# [Activity]
A faithful copy of the data below is required, leaving out every picture.

(Stored entries)
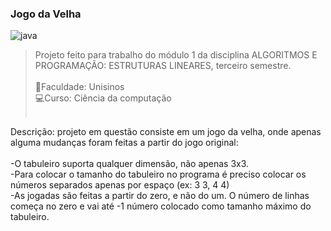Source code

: ### Jogo da Velha 

  <img align="center" alt="java" src="https://img.shields.io/badge/Java-ED8B00?style=for-the-badge&logo=openjdk&logoColor=white"><br>
 
>Projeto feito para trabalho do módulo 1 da disciplina ALGORITMOS E PROGRAMAÇÃO: ESTRUTURAS LINEARES, terceiro semestre.<br><br>
📖Faculdade: Unisinos<br>
💻Curso: Ciência da computação<br><br>

Descrição: projeto em questão consiste em um jogo da velha, onde apenas alguma mudanças foram feitas a partir do jogo original:<br><br>
-O tabuleiro suporta qualquer dimensão, não apenas 3x3.<br>
-Para colocar o tamanho do tabuleiro no programa é preciso colocar os números separados apenas por espaço (ex: 3 3, 4 4)<br>
-As jogadas são feitas a partir do zero, e não do um. O número de linhas começa no zero e vai até -1 número colocado como tamanho máximo do tabuleiro.<br>
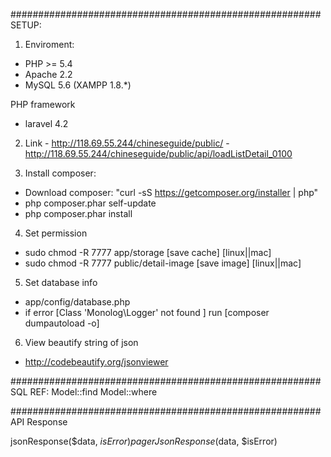 ########################################################
SETUP:
1. Enviroment:
 - PHP >= 5.4
 - Apache 2.2 
 - MySQL 5.6
  (XAMPP 1.8.*)
  
  PHP framework
 - laravel 4.2
  
2. Link - http://118.69.55.244/chineseguide/public/
        - http://118.69.55.244/chineseguide/public/api/loadListDetail_0100
        
3. Install composer:
 - Download composer: "curl -sS https://getcomposer.org/installer | php"
 - php composer.phar self-update
 - php composer.phar install

4. Set permission
 - sudo chmod -R 7777 app/storage [save cache] [linux||mac]
 - sudo chmod -R 7777 public/detail-image [save image] [linux||mac]

5. Set database info
 - app/config/database.php
 - if error [Class 'Monolog\Logger' not found ] run [composer dumpautoload -o]
 
6. View beautify string of json
 - http://codebeautify.org/jsonviewer
 
########################################################
SQL REF:
Model::find
Model::where

########################################################
API Response

jsonResponse($data, $isError)
pagerJsonResponse($data, $isError)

# [Solved problem]
Source code

: ### Jogo da Velha 

  <img align="center" alt="java" src="https://img.shields.io/badge/Java-ED8B00?style=for-the-badge&logo=openjdk&logoColor=white"><br>
 
>Projeto feito para trabalho do módulo 1 da disciplina ALGORITMOS E PROGRAMAÇÃO: ESTRUTURAS LINEARES, terceiro semestre.<br><br>
📖Faculdade: Unisinos<br>
💻Curso: Ciência da computação<br><br>

Descrição: projeto em questão consiste em um jogo da velha, onde apenas alguma mudanças foram feitas a partir do jogo original:<br><br>
-O tabuleiro suporta qualquer dimensão, não apenas 3x3.<br>
-Para colocar o tamanho do tabuleiro no programa é preciso colocar os números separados apenas por espaço (ex: 3 3, 4 4)<br>
-As jogadas são feitas a partir do zero, e não do um. O número de linhas começa no zero e vai até -1 número colocado como tamanho máximo do tabuleiro.<br>
 ########################################################
SETUP:
1. Enviroment:
 - PHP >= 5.4
 - Apache 2.2 
 - MySQL 5.6
  (XAMPP 1.8.*)
  
  PHP framework
 - laravel 4.2
  
2. Link - http://118.69.55.244/chineseguide/public/
        - http://118.69.55.244/chineseguide/public/api/loadListDetail_0100
        
3. Install composer:
 - Download composer: "curl -sS https://getcomposer.org/installer | php"
 - php composer.phar self-update
 - php composer.phar install

4. Set permission
 - sudo chmod -R 7777 app/storage [save cache] [linux||mac]
 - sudo chmod -R 7777 public/detail-image [save image] [linux||mac]

5. Set database info
 - app/config/database.php
 - if error [Class 'Monolog\Logger' not found ] run [composer dumpautoload -o]
 
6. View beautify string of json
 - http://codebeautify.org/jsonviewer
 
########################################################
SQL REF:
Model::find
Model::where

########################################################
API Response

jsonResponse($data, $isError)
pagerJsonResponse($data, $isError)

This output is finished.